╭─ PROVIDED DATA

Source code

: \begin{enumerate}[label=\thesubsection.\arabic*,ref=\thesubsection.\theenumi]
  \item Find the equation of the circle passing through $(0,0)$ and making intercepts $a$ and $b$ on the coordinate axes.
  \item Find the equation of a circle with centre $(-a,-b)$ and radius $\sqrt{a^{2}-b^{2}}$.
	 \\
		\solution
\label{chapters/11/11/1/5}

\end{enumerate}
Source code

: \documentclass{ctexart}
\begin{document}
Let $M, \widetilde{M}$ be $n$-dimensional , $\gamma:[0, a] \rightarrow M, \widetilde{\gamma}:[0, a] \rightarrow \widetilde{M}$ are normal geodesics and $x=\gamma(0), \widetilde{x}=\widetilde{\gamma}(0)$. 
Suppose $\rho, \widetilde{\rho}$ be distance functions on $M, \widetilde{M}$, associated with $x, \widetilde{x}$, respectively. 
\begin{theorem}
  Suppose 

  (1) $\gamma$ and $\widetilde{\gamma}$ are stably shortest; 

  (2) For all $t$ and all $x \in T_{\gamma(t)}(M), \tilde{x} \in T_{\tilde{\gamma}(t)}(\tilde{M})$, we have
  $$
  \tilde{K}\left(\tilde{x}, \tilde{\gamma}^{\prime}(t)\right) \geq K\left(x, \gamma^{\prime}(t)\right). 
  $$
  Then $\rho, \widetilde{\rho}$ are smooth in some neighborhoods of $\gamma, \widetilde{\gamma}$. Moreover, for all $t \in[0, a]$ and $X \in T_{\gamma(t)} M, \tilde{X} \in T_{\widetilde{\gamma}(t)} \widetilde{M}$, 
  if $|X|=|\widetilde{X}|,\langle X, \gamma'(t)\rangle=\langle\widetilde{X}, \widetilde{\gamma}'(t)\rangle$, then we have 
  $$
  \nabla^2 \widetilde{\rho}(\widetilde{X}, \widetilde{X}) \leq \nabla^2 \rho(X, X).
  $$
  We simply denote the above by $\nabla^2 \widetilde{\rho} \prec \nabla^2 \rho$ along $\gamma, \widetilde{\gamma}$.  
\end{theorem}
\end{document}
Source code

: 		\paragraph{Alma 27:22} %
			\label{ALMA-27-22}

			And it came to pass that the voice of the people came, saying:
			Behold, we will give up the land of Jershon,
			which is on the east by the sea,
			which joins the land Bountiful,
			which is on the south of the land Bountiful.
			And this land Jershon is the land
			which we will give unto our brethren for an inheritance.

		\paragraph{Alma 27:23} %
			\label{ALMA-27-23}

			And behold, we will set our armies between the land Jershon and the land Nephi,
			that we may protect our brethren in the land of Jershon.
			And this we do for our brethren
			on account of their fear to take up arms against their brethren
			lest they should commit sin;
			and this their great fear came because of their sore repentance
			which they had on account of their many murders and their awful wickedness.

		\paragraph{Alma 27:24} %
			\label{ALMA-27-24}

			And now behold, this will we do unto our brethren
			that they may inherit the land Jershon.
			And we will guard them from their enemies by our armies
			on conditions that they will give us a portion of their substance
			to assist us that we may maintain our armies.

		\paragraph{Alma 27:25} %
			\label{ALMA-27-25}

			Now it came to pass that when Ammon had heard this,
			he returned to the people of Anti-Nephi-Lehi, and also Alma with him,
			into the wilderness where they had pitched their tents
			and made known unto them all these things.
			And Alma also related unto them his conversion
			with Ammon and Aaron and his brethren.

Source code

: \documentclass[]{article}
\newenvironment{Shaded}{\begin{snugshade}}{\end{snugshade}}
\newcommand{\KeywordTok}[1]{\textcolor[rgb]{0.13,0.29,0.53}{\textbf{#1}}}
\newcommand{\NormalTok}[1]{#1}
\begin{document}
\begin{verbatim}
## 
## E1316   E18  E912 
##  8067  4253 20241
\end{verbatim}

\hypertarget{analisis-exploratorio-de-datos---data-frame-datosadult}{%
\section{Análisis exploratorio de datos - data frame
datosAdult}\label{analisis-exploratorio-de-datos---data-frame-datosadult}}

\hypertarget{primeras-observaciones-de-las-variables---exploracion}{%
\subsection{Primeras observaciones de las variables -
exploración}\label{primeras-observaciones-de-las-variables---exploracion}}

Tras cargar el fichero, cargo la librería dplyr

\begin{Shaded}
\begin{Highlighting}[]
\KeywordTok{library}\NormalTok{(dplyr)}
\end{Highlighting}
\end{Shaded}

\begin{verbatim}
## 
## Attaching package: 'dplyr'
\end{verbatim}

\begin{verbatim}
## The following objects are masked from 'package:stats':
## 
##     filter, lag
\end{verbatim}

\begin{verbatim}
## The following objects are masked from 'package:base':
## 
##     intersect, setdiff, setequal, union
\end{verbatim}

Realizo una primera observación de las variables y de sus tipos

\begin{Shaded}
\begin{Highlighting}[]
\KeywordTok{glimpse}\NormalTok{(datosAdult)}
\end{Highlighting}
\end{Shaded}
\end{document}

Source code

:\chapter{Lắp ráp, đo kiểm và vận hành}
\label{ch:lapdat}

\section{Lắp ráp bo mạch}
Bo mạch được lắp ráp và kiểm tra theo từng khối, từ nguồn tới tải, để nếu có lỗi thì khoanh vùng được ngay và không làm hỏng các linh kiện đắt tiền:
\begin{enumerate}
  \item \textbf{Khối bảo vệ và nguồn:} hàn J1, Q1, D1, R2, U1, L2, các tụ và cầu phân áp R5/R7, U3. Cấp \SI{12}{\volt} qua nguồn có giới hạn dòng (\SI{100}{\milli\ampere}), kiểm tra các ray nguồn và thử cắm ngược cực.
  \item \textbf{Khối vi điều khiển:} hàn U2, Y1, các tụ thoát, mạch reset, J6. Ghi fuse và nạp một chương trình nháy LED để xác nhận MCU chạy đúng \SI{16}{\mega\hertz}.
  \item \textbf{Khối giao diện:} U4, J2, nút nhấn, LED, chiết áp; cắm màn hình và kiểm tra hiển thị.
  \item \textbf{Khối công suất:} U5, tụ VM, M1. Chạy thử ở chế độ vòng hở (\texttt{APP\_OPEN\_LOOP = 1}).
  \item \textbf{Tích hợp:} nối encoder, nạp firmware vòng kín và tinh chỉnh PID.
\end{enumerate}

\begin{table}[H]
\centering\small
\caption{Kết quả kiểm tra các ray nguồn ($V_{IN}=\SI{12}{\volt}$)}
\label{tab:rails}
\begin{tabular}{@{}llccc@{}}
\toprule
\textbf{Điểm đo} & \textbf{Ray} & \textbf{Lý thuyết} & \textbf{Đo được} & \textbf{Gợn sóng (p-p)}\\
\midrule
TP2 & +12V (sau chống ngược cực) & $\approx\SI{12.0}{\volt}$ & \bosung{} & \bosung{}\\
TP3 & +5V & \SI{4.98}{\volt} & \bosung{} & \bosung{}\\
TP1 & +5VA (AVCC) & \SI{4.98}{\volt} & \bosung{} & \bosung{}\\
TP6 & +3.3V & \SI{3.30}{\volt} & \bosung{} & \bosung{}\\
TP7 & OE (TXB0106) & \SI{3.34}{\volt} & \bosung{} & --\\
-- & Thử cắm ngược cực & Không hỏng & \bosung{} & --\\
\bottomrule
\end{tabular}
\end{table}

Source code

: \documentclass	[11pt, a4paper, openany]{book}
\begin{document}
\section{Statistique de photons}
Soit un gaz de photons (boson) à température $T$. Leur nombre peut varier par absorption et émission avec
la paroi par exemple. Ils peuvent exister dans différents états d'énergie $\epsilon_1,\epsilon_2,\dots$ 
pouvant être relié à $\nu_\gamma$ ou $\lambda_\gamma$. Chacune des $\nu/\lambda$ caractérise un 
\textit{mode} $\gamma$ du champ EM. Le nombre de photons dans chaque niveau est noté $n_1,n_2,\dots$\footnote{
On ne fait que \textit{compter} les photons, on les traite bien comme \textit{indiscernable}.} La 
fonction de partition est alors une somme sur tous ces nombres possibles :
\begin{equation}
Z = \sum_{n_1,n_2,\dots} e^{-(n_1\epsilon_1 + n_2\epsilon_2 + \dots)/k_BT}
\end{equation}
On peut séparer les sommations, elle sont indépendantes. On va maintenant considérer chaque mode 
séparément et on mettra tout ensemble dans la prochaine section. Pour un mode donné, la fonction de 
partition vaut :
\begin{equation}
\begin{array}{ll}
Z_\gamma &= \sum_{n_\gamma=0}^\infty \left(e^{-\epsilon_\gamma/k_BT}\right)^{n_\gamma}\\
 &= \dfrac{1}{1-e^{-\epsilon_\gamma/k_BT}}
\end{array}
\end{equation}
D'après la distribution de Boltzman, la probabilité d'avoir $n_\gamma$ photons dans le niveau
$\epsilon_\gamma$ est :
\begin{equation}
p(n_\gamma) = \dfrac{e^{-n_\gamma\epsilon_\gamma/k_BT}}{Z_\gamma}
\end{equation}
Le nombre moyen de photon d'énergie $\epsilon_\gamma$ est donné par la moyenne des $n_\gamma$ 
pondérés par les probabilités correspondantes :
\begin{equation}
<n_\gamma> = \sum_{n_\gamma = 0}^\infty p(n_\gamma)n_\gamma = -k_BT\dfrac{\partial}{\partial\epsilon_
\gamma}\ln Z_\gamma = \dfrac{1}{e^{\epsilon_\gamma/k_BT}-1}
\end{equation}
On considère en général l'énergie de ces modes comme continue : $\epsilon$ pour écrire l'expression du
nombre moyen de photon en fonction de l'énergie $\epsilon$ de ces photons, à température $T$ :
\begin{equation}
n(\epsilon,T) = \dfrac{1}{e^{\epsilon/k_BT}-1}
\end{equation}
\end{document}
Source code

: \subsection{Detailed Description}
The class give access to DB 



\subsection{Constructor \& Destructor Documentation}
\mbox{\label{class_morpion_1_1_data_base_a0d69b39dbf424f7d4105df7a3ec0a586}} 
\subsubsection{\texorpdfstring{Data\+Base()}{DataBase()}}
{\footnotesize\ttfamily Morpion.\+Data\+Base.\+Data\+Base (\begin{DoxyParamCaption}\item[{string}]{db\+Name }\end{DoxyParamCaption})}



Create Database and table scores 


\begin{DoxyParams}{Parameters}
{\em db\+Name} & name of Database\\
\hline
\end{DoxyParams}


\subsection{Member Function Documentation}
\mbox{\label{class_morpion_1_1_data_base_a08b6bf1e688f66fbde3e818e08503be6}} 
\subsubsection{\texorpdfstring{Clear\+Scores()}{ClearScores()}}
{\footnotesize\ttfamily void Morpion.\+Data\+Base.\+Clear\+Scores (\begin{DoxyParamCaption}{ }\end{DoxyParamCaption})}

╰─

From the line containing "The class give access to DB" to the final line above, output everything. Change nothing and add nothing.

The class give access to DB 



\subsection{Constructor \& Destructor Documentation}
\mbox{\label{class_morpion_1_1_data_base_a0d69b39dbf424f7d4105df7a3ec0a586}} 
\subsubsection{\texorpdfstring{Data\+Base()}{DataBase()}}
{\footnotesize\ttfamily Morpion.\+Data\+Base.\+Data\+Base (\begin{DoxyParamCaption}\item[{string}]{db\+Name }\end{DoxyParamCaption})}



Create Database and table scores 


\begin{DoxyParams}{Parameters}
{\em db\+Name} & name of Database\\
\hline
\end{DoxyParams}


\subsection{Member Function Documentation}
\mbox{\label{class_morpion_1_1_data_base_a08b6bf1e688f66fbde3e818e08503be6}} 
\subsubsection{\texorpdfstring{Clear\+Scores()}{ClearScores()}}
{\footnotesize\ttfamily void Morpion.\+Data\+Base.\+Clear\+Scores (\begin{DoxyParamCaption}{ }\end{DoxyParamCaption})}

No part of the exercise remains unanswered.